***** Dataset entries *****

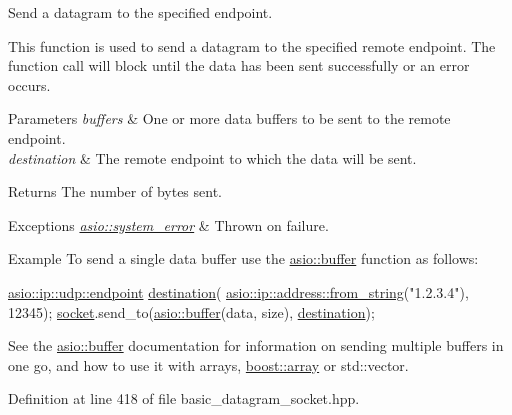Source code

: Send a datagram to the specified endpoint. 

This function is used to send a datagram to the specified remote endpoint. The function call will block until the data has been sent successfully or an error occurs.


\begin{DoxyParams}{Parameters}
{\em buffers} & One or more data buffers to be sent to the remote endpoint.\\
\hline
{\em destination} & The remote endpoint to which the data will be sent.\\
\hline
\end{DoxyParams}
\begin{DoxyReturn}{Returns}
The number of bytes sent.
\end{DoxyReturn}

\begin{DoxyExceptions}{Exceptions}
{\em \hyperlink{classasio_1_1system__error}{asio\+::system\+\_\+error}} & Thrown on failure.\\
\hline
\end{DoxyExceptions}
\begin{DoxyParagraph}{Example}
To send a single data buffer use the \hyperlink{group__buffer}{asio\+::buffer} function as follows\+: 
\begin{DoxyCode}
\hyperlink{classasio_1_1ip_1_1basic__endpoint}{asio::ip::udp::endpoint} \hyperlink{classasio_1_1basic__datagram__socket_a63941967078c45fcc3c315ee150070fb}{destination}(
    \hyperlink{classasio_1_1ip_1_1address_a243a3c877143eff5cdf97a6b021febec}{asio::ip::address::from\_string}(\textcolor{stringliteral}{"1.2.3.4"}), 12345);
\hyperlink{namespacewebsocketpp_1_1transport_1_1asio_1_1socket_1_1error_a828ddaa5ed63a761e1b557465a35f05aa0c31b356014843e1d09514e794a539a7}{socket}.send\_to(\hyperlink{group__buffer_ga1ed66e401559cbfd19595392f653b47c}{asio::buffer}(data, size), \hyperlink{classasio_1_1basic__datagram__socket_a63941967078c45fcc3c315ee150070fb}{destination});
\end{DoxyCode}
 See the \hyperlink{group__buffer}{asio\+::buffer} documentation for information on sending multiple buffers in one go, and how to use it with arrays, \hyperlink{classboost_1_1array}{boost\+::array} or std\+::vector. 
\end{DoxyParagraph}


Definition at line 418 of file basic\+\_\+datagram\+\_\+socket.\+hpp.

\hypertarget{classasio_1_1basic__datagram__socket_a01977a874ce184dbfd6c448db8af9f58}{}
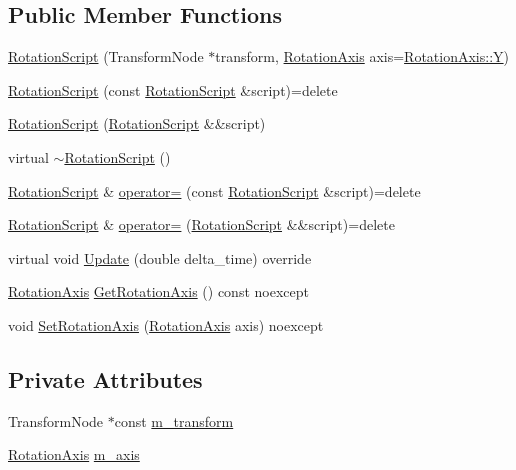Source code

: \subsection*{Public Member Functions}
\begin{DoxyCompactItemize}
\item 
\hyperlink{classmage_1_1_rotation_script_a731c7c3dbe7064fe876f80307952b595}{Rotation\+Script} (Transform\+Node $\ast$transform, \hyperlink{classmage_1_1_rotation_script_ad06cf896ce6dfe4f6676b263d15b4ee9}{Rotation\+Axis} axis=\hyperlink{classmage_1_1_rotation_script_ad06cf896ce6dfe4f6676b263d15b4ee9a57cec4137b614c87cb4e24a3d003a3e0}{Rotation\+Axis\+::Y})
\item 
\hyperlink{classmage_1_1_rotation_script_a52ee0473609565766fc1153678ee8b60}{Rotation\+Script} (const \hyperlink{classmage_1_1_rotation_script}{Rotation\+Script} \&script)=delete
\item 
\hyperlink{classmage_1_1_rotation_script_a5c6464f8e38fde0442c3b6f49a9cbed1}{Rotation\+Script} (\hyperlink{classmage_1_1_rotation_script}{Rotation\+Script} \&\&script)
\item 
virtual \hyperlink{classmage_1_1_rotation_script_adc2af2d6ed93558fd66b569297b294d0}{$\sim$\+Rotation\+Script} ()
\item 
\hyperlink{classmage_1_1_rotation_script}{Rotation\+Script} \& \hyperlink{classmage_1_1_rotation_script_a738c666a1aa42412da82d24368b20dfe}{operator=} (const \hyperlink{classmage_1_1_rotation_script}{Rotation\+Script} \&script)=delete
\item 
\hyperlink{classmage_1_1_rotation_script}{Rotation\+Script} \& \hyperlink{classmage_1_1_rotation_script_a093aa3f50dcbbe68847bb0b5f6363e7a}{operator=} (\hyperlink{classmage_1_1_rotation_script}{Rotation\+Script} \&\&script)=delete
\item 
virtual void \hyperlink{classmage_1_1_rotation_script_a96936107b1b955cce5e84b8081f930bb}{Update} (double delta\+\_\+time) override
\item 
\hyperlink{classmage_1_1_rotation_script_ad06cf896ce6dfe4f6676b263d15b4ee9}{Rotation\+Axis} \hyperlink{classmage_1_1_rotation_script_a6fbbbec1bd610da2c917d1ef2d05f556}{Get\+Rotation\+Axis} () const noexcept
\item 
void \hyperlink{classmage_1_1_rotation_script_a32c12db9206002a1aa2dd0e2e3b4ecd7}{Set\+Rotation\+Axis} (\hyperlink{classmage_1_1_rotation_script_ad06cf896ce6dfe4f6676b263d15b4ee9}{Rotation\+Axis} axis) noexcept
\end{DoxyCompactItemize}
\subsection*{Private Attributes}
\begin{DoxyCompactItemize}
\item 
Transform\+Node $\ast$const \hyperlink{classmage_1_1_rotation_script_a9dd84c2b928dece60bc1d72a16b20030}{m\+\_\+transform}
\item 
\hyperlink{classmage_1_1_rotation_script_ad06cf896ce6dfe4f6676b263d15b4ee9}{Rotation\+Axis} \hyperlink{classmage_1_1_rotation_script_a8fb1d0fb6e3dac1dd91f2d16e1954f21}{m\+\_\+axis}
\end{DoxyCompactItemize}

*****
***** Dataset entries *****

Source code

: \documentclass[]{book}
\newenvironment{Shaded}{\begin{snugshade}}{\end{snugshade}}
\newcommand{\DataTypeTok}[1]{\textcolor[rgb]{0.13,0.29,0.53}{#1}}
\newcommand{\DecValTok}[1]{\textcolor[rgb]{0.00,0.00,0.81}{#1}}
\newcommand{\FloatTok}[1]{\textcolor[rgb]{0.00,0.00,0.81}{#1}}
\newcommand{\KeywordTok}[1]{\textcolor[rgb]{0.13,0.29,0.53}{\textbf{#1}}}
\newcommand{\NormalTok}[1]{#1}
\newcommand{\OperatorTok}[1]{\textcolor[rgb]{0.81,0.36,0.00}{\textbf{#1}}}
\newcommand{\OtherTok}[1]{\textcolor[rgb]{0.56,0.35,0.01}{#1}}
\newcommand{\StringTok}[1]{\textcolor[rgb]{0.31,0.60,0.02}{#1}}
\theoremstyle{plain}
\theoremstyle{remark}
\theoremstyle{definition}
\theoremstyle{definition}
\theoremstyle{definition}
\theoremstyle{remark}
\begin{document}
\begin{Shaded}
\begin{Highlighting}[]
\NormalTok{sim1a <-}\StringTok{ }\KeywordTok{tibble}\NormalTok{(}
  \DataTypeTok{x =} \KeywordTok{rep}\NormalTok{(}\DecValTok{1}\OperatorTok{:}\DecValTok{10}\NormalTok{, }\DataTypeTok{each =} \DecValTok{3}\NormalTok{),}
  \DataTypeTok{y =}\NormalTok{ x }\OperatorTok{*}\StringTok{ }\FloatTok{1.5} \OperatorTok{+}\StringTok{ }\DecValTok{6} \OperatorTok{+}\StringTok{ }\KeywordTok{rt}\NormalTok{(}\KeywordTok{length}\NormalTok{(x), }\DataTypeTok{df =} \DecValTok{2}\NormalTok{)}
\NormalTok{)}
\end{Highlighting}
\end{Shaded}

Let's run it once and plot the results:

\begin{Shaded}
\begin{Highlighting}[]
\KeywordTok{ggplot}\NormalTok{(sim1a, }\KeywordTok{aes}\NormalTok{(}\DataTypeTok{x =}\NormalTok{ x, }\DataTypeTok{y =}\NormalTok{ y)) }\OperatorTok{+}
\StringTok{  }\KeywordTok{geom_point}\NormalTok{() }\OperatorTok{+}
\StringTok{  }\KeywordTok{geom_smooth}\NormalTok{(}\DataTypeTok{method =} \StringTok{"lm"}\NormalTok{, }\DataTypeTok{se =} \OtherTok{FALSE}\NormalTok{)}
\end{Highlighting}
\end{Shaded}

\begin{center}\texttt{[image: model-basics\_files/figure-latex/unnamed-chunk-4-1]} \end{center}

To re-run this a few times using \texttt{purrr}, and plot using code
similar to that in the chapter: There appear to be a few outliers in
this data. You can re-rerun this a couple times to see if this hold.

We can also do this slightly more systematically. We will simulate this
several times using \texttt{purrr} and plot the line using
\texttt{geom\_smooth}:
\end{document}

*****

| Exercise requirements |
Find every line in the data above that holds the string "virtual". Give the number of such lines and nothing else.

| Task response |
2